§ **WHAT IS REQUIRED**
Lines below that include "react" are the answer; copy each one.

§ **RECORDS TO PROCESS**
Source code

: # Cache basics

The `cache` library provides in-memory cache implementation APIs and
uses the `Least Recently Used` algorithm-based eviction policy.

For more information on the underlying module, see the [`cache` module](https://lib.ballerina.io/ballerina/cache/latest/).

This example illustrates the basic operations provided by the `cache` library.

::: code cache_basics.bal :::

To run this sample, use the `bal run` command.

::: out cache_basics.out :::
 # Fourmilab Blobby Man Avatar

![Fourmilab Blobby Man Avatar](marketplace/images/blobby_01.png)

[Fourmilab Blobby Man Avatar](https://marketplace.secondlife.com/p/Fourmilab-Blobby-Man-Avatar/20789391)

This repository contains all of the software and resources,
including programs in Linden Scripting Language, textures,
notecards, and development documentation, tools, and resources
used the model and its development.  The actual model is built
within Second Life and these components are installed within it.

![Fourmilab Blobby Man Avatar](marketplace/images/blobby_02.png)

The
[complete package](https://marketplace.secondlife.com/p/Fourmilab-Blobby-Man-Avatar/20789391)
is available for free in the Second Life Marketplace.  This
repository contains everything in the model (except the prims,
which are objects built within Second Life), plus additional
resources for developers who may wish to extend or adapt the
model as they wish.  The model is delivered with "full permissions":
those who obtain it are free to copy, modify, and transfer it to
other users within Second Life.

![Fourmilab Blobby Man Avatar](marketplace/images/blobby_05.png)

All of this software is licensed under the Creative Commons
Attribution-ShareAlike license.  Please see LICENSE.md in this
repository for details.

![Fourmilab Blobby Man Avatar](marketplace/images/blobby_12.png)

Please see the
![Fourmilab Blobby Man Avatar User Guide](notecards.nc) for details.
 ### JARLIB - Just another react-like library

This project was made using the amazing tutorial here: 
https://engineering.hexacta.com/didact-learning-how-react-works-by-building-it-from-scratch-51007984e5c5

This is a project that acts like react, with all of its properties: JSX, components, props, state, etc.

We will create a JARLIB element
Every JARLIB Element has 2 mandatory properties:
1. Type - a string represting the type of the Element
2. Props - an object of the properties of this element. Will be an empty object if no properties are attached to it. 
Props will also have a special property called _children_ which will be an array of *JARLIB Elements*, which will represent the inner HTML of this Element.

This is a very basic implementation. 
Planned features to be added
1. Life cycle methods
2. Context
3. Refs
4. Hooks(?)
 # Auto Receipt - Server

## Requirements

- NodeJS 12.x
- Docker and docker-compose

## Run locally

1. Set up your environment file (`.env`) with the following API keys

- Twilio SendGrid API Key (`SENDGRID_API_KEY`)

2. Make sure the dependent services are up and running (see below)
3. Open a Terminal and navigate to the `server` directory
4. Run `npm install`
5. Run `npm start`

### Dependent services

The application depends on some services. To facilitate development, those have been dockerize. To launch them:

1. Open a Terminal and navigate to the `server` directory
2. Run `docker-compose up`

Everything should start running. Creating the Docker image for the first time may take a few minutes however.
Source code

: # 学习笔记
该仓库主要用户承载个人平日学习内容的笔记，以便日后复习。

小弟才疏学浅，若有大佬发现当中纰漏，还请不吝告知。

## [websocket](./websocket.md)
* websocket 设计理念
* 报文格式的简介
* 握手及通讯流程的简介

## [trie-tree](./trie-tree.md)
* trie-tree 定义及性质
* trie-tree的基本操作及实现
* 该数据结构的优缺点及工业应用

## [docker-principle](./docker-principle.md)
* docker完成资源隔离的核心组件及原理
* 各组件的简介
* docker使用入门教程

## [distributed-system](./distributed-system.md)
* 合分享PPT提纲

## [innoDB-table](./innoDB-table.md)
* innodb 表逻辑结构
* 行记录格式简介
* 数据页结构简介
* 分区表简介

§ **YOUR RESPONSE**
 ### JARLIB - Just another react-like library
https://engineering.hexacta.com/didact-learning-how-react-works-by-building-it-from-scratch-51007984e5c5
This is a project that acts like react, with all of its properties: JSX, components, props, state, etc.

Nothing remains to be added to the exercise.